= What is expected =
Type out the data again. Keep every line exactly the same.
-.-.-
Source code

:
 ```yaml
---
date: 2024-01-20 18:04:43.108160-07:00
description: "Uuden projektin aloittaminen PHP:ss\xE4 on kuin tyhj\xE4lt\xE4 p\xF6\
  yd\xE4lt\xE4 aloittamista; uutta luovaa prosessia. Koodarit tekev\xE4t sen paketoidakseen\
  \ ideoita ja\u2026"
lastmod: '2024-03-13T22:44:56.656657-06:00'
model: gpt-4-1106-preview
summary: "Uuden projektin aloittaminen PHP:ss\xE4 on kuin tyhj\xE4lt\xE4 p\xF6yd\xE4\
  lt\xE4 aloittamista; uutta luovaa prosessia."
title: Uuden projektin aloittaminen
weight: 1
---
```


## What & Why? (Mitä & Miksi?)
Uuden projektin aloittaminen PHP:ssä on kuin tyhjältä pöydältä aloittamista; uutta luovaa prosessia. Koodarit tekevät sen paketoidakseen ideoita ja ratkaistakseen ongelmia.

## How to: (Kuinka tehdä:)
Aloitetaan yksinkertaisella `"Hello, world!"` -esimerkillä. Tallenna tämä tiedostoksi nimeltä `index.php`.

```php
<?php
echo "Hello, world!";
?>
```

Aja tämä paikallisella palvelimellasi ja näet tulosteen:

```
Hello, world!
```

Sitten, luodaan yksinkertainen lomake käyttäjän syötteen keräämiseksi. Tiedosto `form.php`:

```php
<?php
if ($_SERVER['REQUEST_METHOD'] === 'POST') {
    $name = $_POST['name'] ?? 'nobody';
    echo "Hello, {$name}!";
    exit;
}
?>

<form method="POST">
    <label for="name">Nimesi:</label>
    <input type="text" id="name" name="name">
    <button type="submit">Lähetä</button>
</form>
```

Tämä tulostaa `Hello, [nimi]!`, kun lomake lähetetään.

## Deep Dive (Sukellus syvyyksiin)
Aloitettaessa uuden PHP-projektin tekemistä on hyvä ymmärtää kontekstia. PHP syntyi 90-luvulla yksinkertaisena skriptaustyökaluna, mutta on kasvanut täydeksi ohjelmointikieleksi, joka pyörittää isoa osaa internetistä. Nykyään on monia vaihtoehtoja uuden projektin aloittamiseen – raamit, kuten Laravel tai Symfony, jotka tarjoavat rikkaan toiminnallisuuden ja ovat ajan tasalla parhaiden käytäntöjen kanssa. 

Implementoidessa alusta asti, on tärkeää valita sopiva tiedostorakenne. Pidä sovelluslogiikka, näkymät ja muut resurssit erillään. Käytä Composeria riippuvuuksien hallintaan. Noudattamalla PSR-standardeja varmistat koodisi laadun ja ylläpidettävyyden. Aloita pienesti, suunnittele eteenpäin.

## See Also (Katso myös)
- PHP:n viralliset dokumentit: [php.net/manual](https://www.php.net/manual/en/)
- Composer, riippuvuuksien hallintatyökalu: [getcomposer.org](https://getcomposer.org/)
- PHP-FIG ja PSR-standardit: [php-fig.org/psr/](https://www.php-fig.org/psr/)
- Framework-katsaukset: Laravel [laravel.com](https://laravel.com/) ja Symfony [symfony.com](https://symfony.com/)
-.-.-
= Finished exercise =
Source code

:
 ```yaml
---
date: 2024-01-20 18:04:43.108160-07:00
description: "Uuden projektin aloittaminen PHP:ss\xE4 on kuin tyhj\xE4lt\xE4 p\xF6\
  yd\xE4lt\xE4 aloittamista; uutta luovaa prosessia. Koodarit tekev\xE4t sen paketoidakseen\
  \ ideoita ja\u2026"
lastmod: '2024-03-13T22:44:56.656657-06:00'
model: gpt-4-1106-preview
summary: "Uuden projektin aloittaminen PHP:ss\xE4 on kuin tyhj\xE4lt\xE4 p\xF6yd\xE4\
  lt\xE4 aloittamista; uutta luovaa prosessia."
title: Uuden projektin aloittaminen
weight: 1
---
```


## What & Why? (Mitä & Miksi?)
Uuden projektin aloittaminen PHP:ssä on kuin tyhjältä pöydältä aloittamista; uutta luovaa prosessia. Koodarit tekevät sen paketoidakseen ideoita ja ratkaistakseen ongelmia.

## How to: (Kuinka tehdä:)
Aloitetaan yksinkertaisella `"Hello, world!"` -esimerkillä. Tallenna tämä tiedostoksi nimeltä `index.php`.

```php
<?php
echo "Hello, world!";
?>
```

Aja tämä paikallisella palvelimellasi ja näet tulosteen:

```
Hello, world!
```

Sitten, luodaan yksinkertainen lomake käyttäjän syötteen keräämiseksi. Tiedosto `form.php`:

```php
<?php
if ($_SERVER['REQUEST_METHOD'] === 'POST') {
    $name = $_POST['name'] ?? 'nobody';
    echo "Hello, {$name}!";
    exit;
}
?>

<form method="POST">
    <label for="name">Nimesi:</label>
    <input type="text" id="name" name="name">
    <button type="submit">Lähetä</button>
</form>
```

Tämä tulostaa `Hello, [nimi]!`, kun lomake lähetetään.

## Deep Dive (Sukellus syvyyksiin)
Aloitettaessa uuden PHP-projektin tekemistä on hyvä ymmärtää kontekstia. PHP syntyi 90-luvulla yksinkertaisena skriptaustyökaluna, mutta on kasvanut täydeksi ohjelmointikieleksi, joka pyörittää isoa osaa internetistä. Nykyään on monia vaihtoehtoja uuden projektin aloittamiseen – raamit, kuten Laravel tai Symfony, jotka tarjoavat rikkaan toiminnallisuuden ja ovat ajan tasalla parhaiden käytäntöjen kanssa. 

Implementoidessa alusta asti, on tärkeää valita sopiva tiedostorakenne. Pidä sovelluslogiikka, näkymät ja muut resurssit erillään. Käytä Composeria riippuvuuksien hallintaan. Noudattamalla PSR-standardeja varmistat koodisi laadun ja ylläpidettävyyden. Aloita pienesti, suunnittele eteenpäin.

## See Also (Katso myös)
- PHP:n viralliset dokumentit: [php.net/manual](https://www.php.net/manual/en/)
- Composer, riippuvuuksien hallintatyökalu: [getcomposer.org](https://getcomposer.org/)
- PHP-FIG ja PSR-standardit: [php-fig.org/psr/](https://www.php-fig.org/psr/)
- Framework-katsaukset: Laravel [laravel.com](https://laravel.com/) ja Symfony [symfony.com](https://symfony.com/)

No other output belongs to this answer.